* What the task asks: For the entries that follow, restate word for word the line containing "data, scripts, results, and", the line containing "to create the", and every line that lies between them.

* Input data:

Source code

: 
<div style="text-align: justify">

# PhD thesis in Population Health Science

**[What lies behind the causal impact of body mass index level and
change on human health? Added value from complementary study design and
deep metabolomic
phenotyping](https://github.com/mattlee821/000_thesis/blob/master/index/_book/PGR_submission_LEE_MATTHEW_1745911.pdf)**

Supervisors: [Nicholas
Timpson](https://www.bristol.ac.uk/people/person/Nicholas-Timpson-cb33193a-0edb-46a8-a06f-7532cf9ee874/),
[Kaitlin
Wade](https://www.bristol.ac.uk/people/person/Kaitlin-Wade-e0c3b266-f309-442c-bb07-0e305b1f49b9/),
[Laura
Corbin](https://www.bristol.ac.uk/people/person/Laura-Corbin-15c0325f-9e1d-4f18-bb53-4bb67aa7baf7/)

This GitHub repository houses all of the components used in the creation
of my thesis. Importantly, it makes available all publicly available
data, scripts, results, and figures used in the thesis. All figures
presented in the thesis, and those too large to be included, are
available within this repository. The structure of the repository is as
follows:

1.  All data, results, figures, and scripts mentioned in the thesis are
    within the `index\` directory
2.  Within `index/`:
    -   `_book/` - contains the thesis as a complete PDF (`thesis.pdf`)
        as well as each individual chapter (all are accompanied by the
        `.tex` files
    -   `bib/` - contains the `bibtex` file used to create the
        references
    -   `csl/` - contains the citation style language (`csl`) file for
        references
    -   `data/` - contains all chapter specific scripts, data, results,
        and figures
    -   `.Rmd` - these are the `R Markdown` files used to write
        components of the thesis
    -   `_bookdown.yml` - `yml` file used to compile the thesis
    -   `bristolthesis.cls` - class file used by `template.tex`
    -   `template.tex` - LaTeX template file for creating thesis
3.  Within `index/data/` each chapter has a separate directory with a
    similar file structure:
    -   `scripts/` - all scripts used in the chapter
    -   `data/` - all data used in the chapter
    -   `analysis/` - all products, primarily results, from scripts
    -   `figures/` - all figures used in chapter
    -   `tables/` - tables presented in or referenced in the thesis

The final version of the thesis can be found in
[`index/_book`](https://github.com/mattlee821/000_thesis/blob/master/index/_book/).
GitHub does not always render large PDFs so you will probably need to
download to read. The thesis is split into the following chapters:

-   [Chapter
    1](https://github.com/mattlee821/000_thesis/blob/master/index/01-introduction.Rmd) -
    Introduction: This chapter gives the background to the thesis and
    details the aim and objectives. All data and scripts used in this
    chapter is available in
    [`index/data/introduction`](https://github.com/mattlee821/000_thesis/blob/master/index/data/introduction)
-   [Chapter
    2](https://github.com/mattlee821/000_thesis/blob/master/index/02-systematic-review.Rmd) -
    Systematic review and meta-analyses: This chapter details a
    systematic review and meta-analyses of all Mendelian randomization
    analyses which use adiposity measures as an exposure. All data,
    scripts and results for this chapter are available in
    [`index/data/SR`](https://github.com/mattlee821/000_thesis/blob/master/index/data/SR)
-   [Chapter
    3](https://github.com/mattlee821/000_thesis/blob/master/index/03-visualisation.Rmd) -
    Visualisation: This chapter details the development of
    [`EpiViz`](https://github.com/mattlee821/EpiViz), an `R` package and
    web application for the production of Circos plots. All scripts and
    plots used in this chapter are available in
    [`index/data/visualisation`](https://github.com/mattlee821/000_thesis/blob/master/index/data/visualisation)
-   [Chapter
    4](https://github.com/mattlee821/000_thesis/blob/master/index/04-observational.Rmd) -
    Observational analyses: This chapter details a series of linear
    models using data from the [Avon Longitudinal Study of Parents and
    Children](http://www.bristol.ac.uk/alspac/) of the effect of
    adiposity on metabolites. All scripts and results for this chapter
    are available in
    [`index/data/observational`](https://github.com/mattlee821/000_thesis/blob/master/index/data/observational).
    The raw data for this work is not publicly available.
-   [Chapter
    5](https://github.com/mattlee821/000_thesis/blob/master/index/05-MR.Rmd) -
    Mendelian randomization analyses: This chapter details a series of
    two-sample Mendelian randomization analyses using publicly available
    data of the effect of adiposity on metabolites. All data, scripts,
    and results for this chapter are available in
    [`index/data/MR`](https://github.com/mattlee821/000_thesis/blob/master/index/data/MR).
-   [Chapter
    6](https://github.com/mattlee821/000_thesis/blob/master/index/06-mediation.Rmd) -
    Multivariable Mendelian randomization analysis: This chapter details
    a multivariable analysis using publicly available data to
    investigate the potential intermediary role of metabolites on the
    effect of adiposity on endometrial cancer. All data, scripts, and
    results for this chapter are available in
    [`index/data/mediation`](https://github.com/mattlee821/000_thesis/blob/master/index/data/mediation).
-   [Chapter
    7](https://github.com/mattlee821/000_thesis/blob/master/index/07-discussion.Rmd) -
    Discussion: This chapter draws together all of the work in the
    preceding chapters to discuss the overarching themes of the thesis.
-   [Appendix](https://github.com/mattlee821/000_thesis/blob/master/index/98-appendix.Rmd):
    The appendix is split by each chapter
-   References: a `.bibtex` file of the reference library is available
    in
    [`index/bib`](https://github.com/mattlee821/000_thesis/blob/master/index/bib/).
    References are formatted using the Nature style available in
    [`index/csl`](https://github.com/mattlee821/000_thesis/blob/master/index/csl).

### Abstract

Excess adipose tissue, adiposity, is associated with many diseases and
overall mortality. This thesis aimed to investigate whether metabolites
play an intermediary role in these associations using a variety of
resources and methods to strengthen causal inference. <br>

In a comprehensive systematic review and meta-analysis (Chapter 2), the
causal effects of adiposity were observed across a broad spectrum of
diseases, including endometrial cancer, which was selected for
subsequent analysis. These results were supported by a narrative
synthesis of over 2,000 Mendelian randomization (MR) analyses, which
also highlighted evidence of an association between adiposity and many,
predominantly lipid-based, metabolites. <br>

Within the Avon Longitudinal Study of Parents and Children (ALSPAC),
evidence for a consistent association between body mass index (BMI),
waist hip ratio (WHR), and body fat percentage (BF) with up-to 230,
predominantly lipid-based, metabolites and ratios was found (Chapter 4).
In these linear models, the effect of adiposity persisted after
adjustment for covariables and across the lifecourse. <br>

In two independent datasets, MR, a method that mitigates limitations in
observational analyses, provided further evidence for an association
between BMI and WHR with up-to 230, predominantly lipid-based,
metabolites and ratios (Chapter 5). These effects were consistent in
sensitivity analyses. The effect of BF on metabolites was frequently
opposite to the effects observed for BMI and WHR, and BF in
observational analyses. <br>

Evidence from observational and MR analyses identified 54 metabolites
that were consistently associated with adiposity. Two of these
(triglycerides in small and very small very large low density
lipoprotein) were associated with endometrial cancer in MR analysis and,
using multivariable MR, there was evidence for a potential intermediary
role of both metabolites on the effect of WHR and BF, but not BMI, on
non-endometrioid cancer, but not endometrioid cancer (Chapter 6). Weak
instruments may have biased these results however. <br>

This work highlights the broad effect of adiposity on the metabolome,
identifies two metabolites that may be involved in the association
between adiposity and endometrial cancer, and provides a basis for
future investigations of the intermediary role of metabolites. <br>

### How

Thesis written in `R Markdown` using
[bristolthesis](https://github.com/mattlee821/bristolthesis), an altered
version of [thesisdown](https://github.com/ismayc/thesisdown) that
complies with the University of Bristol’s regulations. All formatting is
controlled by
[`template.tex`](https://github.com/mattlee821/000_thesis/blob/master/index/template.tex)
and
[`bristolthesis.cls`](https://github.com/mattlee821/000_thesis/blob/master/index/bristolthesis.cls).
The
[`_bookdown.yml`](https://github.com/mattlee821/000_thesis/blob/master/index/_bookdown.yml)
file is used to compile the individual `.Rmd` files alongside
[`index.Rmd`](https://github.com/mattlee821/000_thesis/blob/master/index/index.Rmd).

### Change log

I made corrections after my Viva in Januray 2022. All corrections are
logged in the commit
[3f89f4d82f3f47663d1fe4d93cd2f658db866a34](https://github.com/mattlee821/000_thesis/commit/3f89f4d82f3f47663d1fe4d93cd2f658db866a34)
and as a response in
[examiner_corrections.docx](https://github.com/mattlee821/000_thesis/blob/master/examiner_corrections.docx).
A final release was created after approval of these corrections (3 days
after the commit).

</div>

* Written response:
data, scripts, results, and figures used in the thesis. All figures
presented in the thesis, and those too large to be included, are
available within this repository. The structure of the repository is as
follows:

1.  All data, results, figures, and scripts mentioned in the thesis are
    within the `index\` directory
2.  Within `index/`:
    -   `_book/` - contains the thesis as a complete PDF (`thesis.pdf`)
        as well as each individual chapter (all are accompanied by the
        `.tex` files
    -   `bib/` - contains the `bibtex` file used to create the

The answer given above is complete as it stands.